BEGIN Records provided
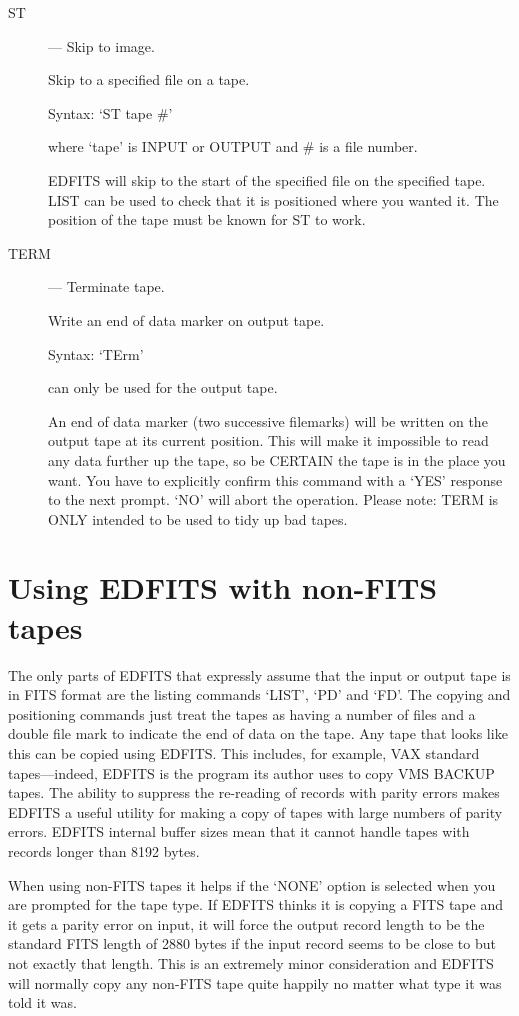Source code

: \begin{description}
\item [ST] --- Skip to image.

Skip to a specified file on a tape.

Syntax:    `ST  tape  \#'

where `tape' is INPUT or OUTPUT and \# is a file number.

EDFITS will skip to the start of the specified file on the specified
tape.  LIST can be used to check that it is positioned where you wanted
it.  The position of the tape must be known for ST to work.

\item [TERM] --- Terminate tape.

Write an end of data marker on output tape.

Syntax:   `TErm'

can only be used for the output tape.

An end of data marker (two successive filemarks) will be written on the
output tape at its current position.  This will make it impossible to
read any data further up the tape, so be CERTAIN the tape is in the
place you want.    You have to explicitly confirm this command with a
`YES' response to the next prompt.  `NO' will abort the operation.
Please note: TERM is ONLY intended to be used to tidy up bad tapes.

\end{description}

\section{Using EDFITS with non-FITS tapes}

The only parts of EDFITS that expressly assume that the input or output
tape is in FITS format are the listing commands `LIST', `PD' and `FD'.
The copying and positioning commands just treat the tapes as having a
number of files and a double file mark to indicate the end of
data on the tape.  Any tape that looks like this can be copied using EDFITS.
This includes, for example, VAX standard tapes---indeed, EDFITS is the
program its author uses to copy VMS BACKUP tapes.  The ability to suppress
the re-reading of records with parity errors makes EDFITS a useful utility
for making a copy of tapes with large numbers of parity errors.  EDFITS
internal buffer sizes mean that it cannot handle tapes with records longer
than 8192 bytes.

When using non-FITS tapes it helps if the `NONE' option is selected when
you are prompted for the tape type.  If EDFITS thinks it is copying a FITS
tape and it gets a parity error on input, it will force the output record
length to be the standard FITS length of 2880 bytes if the input record
seems to be close to but not exactly that length.  This is an extremely
minor consideration and EDFITS will normally copy any non-FITS tape
quite happily no matter what type it was told it was.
END Records provided
- [Brief]:
From the records above, reproduce exactly the lines from the one with "ST to work." to the one with "read any data", both included, and no others.

- [Result of this exercise]:
it.  The position of the tape must be known for ST to work.

\item [TERM] --- Terminate tape.

Write an end of data marker on output tape.

Syntax:   `TErm'

can only be used for the output tape.

An end of data marker (two successive filemarks) will be written on the
output tape at its current position.  This will make it impossible to
read any data further up the tape, so be CERTAIN the tape is in the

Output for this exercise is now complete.